The consultation focuses particularly on developing a "sound regulatory environment" for stablecoins, which the U.K. government considers have most "urgent" risks and opportunities.
Since the announcement of the Facebook-backed libra project (now rebranded as diem), regulators and governments worldwide have raised concerns over the potential effects of so-called global stablecoins on financial stability and even monetary sovereignty.
The U.K.'s Financial Conduct Authority has already issued guidance on crypto assets – including "exchange tokens" like bitcoin, ether and XRP – setting out which do and don't fall under its jurisdiction in July 2019.
This new consultation will focus on the roles of crypto assets and stablecoins in payments and investment, as well as the use of blockchain or distributed ledger technology in financial markets. It will also look at additional regulatory actions that might be required in the space.
The paper marks the second Treasury-led crypto consultation.
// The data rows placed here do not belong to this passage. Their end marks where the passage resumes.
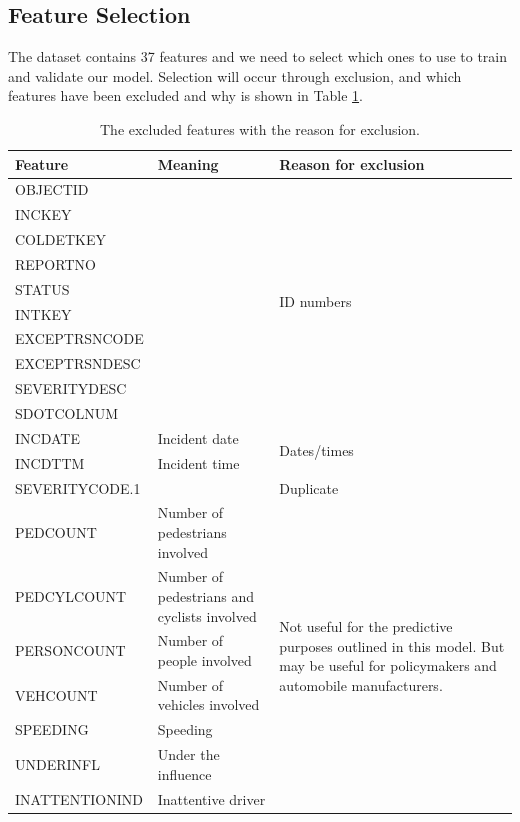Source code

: \documentclass[12pt,a4paper,oneside]{article}
\begin{document}
\subsection{Feature Selection}

The dataset contains 37 features and we need to select which ones to use to train and validate our model. 
Selection will occur through exclusion, and which features have been excluded and why is shown in Table \ref{tbl:feature_exclusion}.

\begin{table}[htbp!]
    \centering
    \caption{The excluded features with the reason for exclusion.}
    \label{tbl:feature_exclusion}
    \begin{tabularx}{\textwidth}{l X X}
        \toprule
        Feature & Meaning & Reason for exclusion \\
        \midrule\midrule
        OBJECTID & & \multirow{10}{=}{ID numbers} \\
        INCKEY & & \\
        COLDETKEY & & \\
        REPORTNO & & \\
        STATUS & & \\
        INTKEY & & \\
        EXCEPTRSNCODE & & \\
        EXCEPTRSNDESC & & \\
        SEVERITYDESC & & \\
        SDOTCOLNUM & & \\
        \midrule
        INCDATE & Incident date & \multirow{2}{=}{Dates/times} \\
        INCDTTM & Incident time& \\
        \midrule
        SEVERITYCODE.1 &  & Duplicate \\
        \midrule
        PEDCOUNT & Number of pedestrians involved & \multirow{18}{=}{Not useful for the predictive purposes outlined in this model. But may be useful for policymakers and automobile manufacturers.} \\
        PEDCYLCOUNT & Number of pedestrians and cyclists involved &  \\
        PERSONCOUNT & Number of people involved &  \\
        VEHCOUNT & Number of vehicles involved &  \\
        SPEEDING & Speeding &  \\
        UNDERINFL & Under the influence &  \\
        INATTENTIONIND & Inattentive driver &  \\

\end{tabularx}
\end{table}
\end{document}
The first, announced last summer and concluded in October, set out plans to increase oversight into cryptocurrency promotions in order to protect investors. The results will be published "in due course," the Treasury said in the new paper.
The FCA recently banned the sale of derivatives and exchange-traded notes, saying it considers the products to be ill-suited for retail consumers due to the potential harm they pose.
Responses to the consultation paper are being accepted until March 21.